Ken reported the following results from the new module (relative to the old module) for the six years of Humptulips data he has been working with:

-- No change in the initial survival estimates;
-- The initial distributions are now very stable (i.e., consistent across the six years). The previous module had a very odd initial distribution for the 1988 data;
-- Fishing effort parameters still don't show a consistent pattern between US and Canada;
-- The overall goodness of fit improved by up to 40%.

Robert Kope asked if Ken had tried fitting the model using a common catchability coefficient for the US and Canada harvest processes. He had not.

Jim Anderson suggested that Ken might try a more traditional migration model and gave three examples that Rich Zabel (UW Columbia Basin Research) has been working with.

Alan Hicks (UI graduate student) presented some preliminary results showing correlations between upwelling index (lagged to ocean entry year) and survival to the first week of the SSM.


5. Model comparisons update (Jim Norris).

Jim reported that he added a second FRAM model configuration to the model comparisons program to (1) demonstrate the flexibility of the underlying code structure and (2) validate two different migration process algorithms. After a Base Model is run to generate synthetic catch and escapement data, the FRAMAnalyst object estimates the FRAM parameters (harvest rates and maturation rates).

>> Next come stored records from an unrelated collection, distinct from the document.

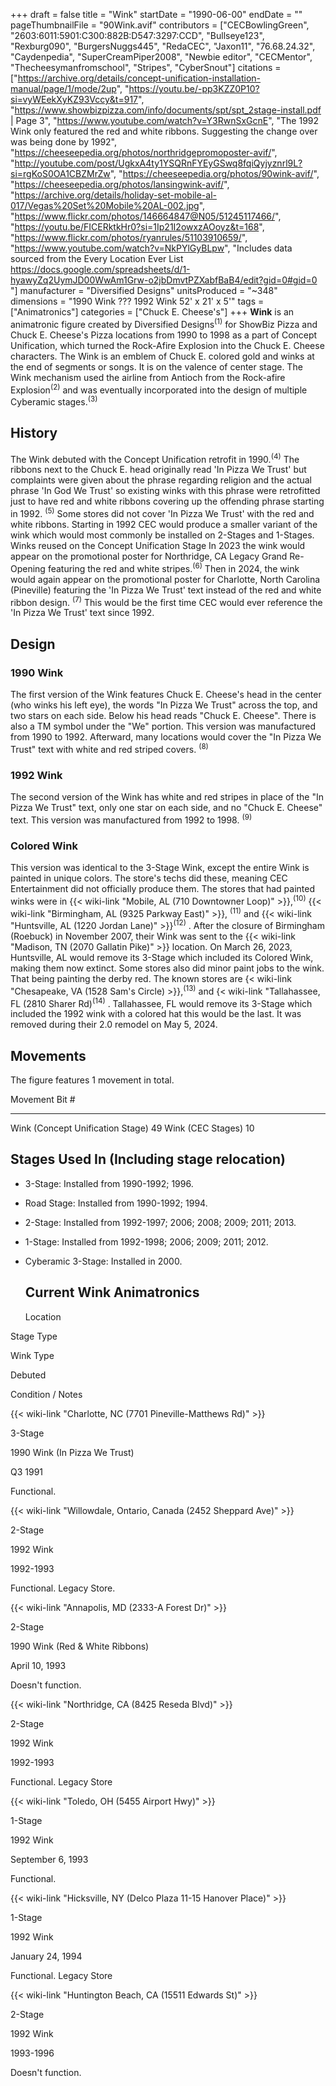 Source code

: +++
draft = false
title = "Wink"
startDate = "1990-06-00"
endDate = ""
pageThumbnailFile = "90Wink.avif"
contributors = ["CECBowlingGreen", "2603:6011:5901:C300:882B:D547:3297:CCD", "Bullseye123", "Rexburg090", "BurgersNuggs445", "RedaCEC", "Jaxon11", "76.68.24.32", "Caydenpedia", "SuperCreamPiper2008", "Newbie editor", "CECMentor", "Thecheesymanfromschool", "Stripes", "CyberSnout"]
citations = ["https://archive.org/details/concept-unification-installation-manual/page/1/mode/2up", "https://youtu.be/-pp3KZZ0P10?si=vyWEekXyKZ93Vccy&t=917", "https://www.showbizpizza.com/info/documents/spt/spt_2stage-install.pdf | Page 3", "https://www.youtube.com/watch?v=Y3RwnSxGcnE", "The 1992 Wink only featured the red and white ribbons. Suggesting the change over was being done by 1992", "https://cheeseepedia.org/photos/northridgepromoposter-avif/", "http://youtube.com/post/UgkxA4ty1YSQRnFYEyGSwq8fqiQyjyznrl9L?si=rgKoS0OA1CBZMrZw", "https://cheeseepedia.org/photos/90wink-avif/", "https://cheeseepedia.org/photos/lansingwink-avif/", "https://archive.org/details/holiday-set-mobile-al-017/Vegas%20Set%20Mobile%20AL-002.jpg", "https://www.flickr.com/photos/146664847@N05/51245117466/", "https://youtu.be/FICERktkHr0?si=1Ip21I2owxzAOoyz&t=168", "https://www.flickr.com/photos/ryanrules/51103910659/", "https://www.youtube.com/watch?v=NkPYlGyBLpw", "Includes data sourced from the Every Location Ever List https://docs.google.com/spreadsheets/d/1-hyawyZq2UymJD00WwAm1Grw-o2jbDmvtPZXabfBaB4/edit?gid=0#gid=0 "]
manufacturer = "Diversified Designs"
unitsProduced = "~348"
dimensions = "1990 Wink ??? 1992 Wink 52' x 21' x 5'"
tags = ["Animatronics"]
categories = ["Chuck E. Cheese's"]
+++
**Wink** is an animatronic figure created by Diversified Designs<sup>(1)</sup> for ShowBiz Pizza and Chuck E. Cheese's Pizza locations from 1990 to 1998 as a part of Concept Unification, which turned the Rock-Afire Explosion into the Chuck E. Cheese characters. The Wink is an emblem of Chuck E. colored gold and winks at the end of segments or songs. It is on the valence of center stage. The Wink mechanism used the airline from Antioch from the Rock-afire Explosion<sup>(2)</sup> and was eventually incorporated into the design of multiple Cyberamic stages.<sup>(3)</sup>

## History

The Wink debuted with the Concept Unification retrofit in 1990.<sup>(4)</sup>
The ribbons next to the Chuck E. head originally read 'In Pizza We Trust' but complaints were given about the phrase regarding religion and the actual phrase 'In God We Trust' so existing winks with this phrase were retrofitted just to have red and white ribbons covering up the offending phrase starting in 1992. <sup>(5)</sup> Some stores did not cover 'In Pizza We Trust' with the red and white ribbons. Starting in 1992 CEC would produce a smaller variant of the wink which would most commonly be installed on 2-Stages and 1-Stages. Winks reused on the Concept Unification Stage In 2023 the wink would appear on the promotional poster for Northridge, CA Legacy Grand Re-Opening featuring the red and white stripes.<sup>(6)</sup> Then in 2024, the wink would again appear on the promotional poster for Charlotte, North Carolina (Pineville) featuring the 'In Pizza We Trust' text instead of the red and white ribbon design. <sup>(7)</sup> This would be the first time CEC would ever reference the 'In Pizza We Trust' text since 1992.

## Design

### 1990 Wink

The first version of the Wink features Chuck E. Cheese's head in the center (who winks his left eye), the words "In Pizza We Trust" across the top, and two stars on each side. Below his head reads "Chuck E. Cheese". There is also a TM symbol under the "We" portion. This version was manufactured from 1990 to 1992. Afterward, many locations would cover the "In Pizza We Trust" text with white and red striped covers. <sup>(8)</sup>

### 1992 Wink

The second version of the Wink has white and red stripes in place of the "In Pizza We Trust" text, only one star on each side, and no "Chuck E. Cheese" text. This version was manufactured from 1992 to 1998. <sup>(9)</sup>

### Colored Wink

This version was identical to the 3-Stage Wink, except the entire Wink is painted in unique colors. The store's techs did these, meaning CEC Entertainment did not officially produce them. The stores that had painted winks were in {{< wiki-link "Mobile, AL (710 Downtowner Loop)" >}},<sup>(10)</sup> {{< wiki-link "Birmingham, AL (9325 Parkway East)" >}}, <sup>(11)</sup> and {{< wiki-link "Huntsville, AL (1220 Jordan Lane)" >}}<sup>(12)</sup> . After the closure of Birmingham (Roebuck) in November 2007, their Wink was sent to the {{< wiki-link "Madison, TN (2070 Gallatin Pike)" >}} location. On March 26, 2023, Huntsville, AL would remove its 3-Stage which included its Colored Wink, making them now extinct. Some stores also did minor paint jobs to the wink. That being painting the derby red. The known stores are {< wiki-link "Chesapeake, VA (1528 Sam's Circle) >}},<sup>(13)</sup> and {< wiki-link "Tallahassee, FL (2810 Sharer Rd)<sup>(14)</sup> . Tallahassee, FL would remove its 3-Stage which included the 1992 wink with a colored hat this would be the last. It was removed during their 2.0 remodel on May 5, 2024.

## Movements

The figure features 1 movement in total.

  Movement                           Bit #
  ---------------------------------- --------
  Wink (Concept Unification Stage)   49
  Wink (CEC Stages)                  10

## Stages Used In (Including stage relocation)

- 3-Stage: Installed from 1990-1992; 1996.

- Road Stage: Installed from 1990-1992; 1994.

- 2-Stage: Installed from 1992-1997; 2006; 2008; 2009; 2011; 2013.

- 1-Stage: Installed from 1992-1998; 2006; 2009; 2011; 2012.

- Cyberamic 3-Stage: Installed in 2000.

  ## Current Wink Animatronics

  Location

Stage Type

Wink Type

Debuted

Condition / Notes

{{< wiki-link "Charlotte, NC (7701 Pineville-Matthews Rd)" >}}

3-Stage

1990 Wink (In Pizza We Trust)

Q3 1991

Functional.

{{< wiki-link "Willowdale, Ontario, Canada (2452 Sheppard Ave)" >}}

2-Stage

1992 Wink

1992-1993

Functional. Legacy Store.

{{< wiki-link "Annapolis, MD (2333-A Forest Dr)" >}}

2-Stage

1990 Wink (Red & White Ribbons)

April 10, 1993

Doesn't function.

{{< wiki-link "Northridge, CA (8425 Reseda Blvd)" >}}

2-Stage

1992 Wink

1992-1993

Functional. Legacy Store

{{< wiki-link "Toledo, OH (5455 Airport Hwy)" >}}

1-Stage

1992 Wink

September 6, 1993

Functional.

{{< wiki-link "Hicksville, NY (Delco Plaza 11-15 Hanover Place)" >}}

1-Stage

1992 Wink

January 24, 1994

Functional. Legacy Store

{{< wiki-link "Huntington Beach, CA (15511 Edwards St)" >}}

2-Stage

1992 Wink

1993-1996

Doesn't function.
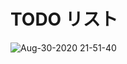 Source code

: # TODO リスト

![Aug-30-2020 21-51-40](https://user-images.githubusercontent.com/24975537/91659557-60d59880-eb0b-11ea-9292-bb0b4bd8d673.gif)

The FRAMAnalyst then creates two independent models from the same parameter estimates.

The first model (FRAM1) configures a model in which each cohort has a number of immature schools with equal initial abundance and are initially distributed uniformly over a narrow range in the Preterminal region. Throughout the forward simulation, the immature cohorts have no migration (i.e., their schools never change location). However, at appropriate times during the simulation, each immature cohort goes through a maturation process that creates a new mature cohort with the same number of schools as the associated immature cohort. The maturation rate determines the fraction of fish from each immature school that is transferred to its associated mature school. The migration process for the mature cohort moves its schools through the Terminal region and, after suffering fishing mortality, on to the Spawning region.

The second model (FRAM2) configures a model in which each cohort has only three schools--one for each region (Preterminal, Terminal, and Spawning). Thus, the schools can be thought of as the regional abundances of a cohort (i.e., the abundance vector in the State Space Model). The total initial abundance of the cohort is given to the school located in the Preterminal region; the initial abundances of the schools located in the Terminal and Spawning regions are zero. The migration process for this model uses the transition matrix approach used in the State Space Model. That is, fish from a given cohort are transferred among its schools based on the transition matrix for that cohort during that timestep. The elements of the transition matrix are determined by the maturation rates.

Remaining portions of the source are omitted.